• [Exercise details]: List each line of the data in which the string "prompts" appears.

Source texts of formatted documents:

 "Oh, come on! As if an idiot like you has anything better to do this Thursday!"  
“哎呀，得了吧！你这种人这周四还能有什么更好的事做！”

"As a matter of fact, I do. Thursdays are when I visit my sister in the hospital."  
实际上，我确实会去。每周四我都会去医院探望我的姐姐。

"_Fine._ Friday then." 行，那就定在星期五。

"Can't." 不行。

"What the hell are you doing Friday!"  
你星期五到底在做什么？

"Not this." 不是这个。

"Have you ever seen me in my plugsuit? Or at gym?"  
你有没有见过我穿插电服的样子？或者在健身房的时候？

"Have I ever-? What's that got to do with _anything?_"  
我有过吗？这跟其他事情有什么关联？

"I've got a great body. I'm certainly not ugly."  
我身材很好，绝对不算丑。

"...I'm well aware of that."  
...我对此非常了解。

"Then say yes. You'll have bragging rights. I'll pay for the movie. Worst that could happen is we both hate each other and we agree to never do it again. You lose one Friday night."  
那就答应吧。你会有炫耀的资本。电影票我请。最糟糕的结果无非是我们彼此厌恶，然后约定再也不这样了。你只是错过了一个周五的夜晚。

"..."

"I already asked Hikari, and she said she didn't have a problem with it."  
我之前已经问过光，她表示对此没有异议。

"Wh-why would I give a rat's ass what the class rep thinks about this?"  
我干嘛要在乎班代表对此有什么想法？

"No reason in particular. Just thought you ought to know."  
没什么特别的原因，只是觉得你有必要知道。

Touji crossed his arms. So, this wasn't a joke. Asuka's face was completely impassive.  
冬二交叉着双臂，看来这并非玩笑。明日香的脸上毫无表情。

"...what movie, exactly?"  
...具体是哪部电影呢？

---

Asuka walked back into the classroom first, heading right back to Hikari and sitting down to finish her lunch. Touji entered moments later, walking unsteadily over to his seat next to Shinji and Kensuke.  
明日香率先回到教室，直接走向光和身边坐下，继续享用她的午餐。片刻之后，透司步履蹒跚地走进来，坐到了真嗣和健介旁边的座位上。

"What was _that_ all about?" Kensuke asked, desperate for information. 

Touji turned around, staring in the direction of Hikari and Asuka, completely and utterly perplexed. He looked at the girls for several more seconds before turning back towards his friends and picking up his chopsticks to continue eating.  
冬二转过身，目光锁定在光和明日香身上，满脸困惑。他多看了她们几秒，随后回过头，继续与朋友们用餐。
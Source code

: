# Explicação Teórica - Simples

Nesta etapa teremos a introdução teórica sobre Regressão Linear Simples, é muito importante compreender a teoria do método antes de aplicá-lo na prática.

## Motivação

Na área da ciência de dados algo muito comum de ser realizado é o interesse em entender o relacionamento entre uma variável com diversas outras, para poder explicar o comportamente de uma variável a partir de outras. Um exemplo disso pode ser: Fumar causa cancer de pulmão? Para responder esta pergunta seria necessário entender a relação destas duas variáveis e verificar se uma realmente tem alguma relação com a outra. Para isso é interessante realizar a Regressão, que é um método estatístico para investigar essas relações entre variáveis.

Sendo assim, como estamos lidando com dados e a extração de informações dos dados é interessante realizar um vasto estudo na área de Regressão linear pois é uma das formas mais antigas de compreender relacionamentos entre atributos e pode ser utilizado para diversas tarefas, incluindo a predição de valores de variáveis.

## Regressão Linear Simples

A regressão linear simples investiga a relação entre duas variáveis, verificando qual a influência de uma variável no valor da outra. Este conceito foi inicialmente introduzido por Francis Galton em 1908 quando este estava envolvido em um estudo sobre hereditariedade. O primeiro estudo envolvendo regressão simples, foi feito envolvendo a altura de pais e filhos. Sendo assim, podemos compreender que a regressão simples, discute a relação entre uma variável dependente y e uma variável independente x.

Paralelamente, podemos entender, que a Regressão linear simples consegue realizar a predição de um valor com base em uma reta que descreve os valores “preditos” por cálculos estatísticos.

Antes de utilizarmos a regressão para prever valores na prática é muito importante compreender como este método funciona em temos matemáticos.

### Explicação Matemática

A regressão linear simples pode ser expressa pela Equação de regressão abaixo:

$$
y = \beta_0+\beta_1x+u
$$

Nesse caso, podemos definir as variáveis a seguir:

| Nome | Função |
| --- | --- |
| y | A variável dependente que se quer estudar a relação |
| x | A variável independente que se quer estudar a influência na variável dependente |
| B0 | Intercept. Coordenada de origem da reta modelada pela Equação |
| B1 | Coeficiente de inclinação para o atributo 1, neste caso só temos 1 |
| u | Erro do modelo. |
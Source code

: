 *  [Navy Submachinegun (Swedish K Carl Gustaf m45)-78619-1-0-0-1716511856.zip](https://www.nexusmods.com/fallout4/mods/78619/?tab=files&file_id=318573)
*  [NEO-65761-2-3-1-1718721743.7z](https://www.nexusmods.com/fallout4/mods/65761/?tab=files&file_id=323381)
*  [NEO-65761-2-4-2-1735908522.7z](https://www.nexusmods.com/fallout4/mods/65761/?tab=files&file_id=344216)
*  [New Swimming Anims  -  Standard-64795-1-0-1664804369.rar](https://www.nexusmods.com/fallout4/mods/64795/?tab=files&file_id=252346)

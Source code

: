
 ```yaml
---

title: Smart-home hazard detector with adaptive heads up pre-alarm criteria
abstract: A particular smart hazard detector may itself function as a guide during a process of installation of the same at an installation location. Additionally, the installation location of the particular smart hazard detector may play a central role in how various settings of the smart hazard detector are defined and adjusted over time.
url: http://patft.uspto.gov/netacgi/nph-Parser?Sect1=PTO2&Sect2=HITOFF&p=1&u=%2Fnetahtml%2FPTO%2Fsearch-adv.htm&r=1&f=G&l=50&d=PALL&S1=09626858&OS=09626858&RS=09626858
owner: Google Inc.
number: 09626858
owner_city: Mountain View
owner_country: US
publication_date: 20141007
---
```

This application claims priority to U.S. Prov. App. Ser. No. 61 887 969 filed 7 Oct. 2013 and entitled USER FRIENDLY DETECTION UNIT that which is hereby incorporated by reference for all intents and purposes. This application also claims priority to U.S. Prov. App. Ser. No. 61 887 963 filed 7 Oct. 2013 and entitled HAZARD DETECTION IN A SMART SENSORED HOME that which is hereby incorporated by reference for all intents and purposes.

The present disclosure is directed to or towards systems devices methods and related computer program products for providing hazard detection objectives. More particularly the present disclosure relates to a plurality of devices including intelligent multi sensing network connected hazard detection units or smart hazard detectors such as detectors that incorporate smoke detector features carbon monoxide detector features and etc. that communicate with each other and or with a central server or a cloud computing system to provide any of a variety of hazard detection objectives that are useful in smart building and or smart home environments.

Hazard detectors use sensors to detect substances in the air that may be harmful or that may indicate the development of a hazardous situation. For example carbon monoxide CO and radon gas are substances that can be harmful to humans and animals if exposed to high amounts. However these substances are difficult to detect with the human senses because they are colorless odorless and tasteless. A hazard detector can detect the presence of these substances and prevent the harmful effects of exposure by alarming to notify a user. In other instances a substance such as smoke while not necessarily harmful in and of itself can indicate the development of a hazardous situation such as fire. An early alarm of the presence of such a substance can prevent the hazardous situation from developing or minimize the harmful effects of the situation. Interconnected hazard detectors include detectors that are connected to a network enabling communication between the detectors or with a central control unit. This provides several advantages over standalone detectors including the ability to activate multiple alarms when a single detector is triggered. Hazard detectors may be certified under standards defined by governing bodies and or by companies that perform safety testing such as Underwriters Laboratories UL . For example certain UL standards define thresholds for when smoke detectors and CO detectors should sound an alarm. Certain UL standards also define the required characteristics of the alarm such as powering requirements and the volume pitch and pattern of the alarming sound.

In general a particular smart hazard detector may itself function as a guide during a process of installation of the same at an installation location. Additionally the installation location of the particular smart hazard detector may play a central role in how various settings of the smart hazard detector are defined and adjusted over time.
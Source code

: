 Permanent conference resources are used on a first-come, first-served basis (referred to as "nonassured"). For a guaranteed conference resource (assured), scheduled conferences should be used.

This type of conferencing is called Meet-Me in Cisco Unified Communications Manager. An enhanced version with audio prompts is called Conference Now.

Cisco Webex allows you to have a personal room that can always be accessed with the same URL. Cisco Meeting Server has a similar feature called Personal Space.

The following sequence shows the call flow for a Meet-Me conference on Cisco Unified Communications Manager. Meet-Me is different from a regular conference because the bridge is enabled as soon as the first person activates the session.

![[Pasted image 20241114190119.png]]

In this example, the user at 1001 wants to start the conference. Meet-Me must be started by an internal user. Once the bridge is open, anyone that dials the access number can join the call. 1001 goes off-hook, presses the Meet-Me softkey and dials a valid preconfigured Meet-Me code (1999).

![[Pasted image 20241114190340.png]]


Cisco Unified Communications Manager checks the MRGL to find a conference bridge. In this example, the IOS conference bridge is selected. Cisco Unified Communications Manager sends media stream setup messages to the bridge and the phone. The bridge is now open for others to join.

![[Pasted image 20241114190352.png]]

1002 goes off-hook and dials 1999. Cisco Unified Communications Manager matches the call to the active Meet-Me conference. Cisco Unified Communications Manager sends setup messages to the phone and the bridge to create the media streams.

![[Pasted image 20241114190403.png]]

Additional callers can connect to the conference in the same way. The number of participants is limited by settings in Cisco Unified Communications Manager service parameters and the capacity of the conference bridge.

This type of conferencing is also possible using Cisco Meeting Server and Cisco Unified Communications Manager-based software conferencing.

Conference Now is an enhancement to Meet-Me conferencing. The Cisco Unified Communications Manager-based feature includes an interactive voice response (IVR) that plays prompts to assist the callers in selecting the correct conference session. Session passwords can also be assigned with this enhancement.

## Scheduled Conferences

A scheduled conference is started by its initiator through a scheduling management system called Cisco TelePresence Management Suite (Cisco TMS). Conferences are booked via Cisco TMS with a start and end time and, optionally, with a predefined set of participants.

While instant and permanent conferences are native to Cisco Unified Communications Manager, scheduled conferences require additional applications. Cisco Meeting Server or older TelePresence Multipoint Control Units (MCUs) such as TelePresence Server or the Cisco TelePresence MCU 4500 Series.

• [Result of the exercise]:
This type of conferencing is called Meet-Me in Cisco Unified Communications Manager. An enhanced version with audio prompts is called Conference Now.
Conference Now is an enhancement to Meet-Me conferencing. The Cisco Unified Communications Manager-based feature includes an interactive voice response (IVR) that plays prompts to assist the callers in selecting the correct conference session. Session passwords can also be assigned with this enhancement.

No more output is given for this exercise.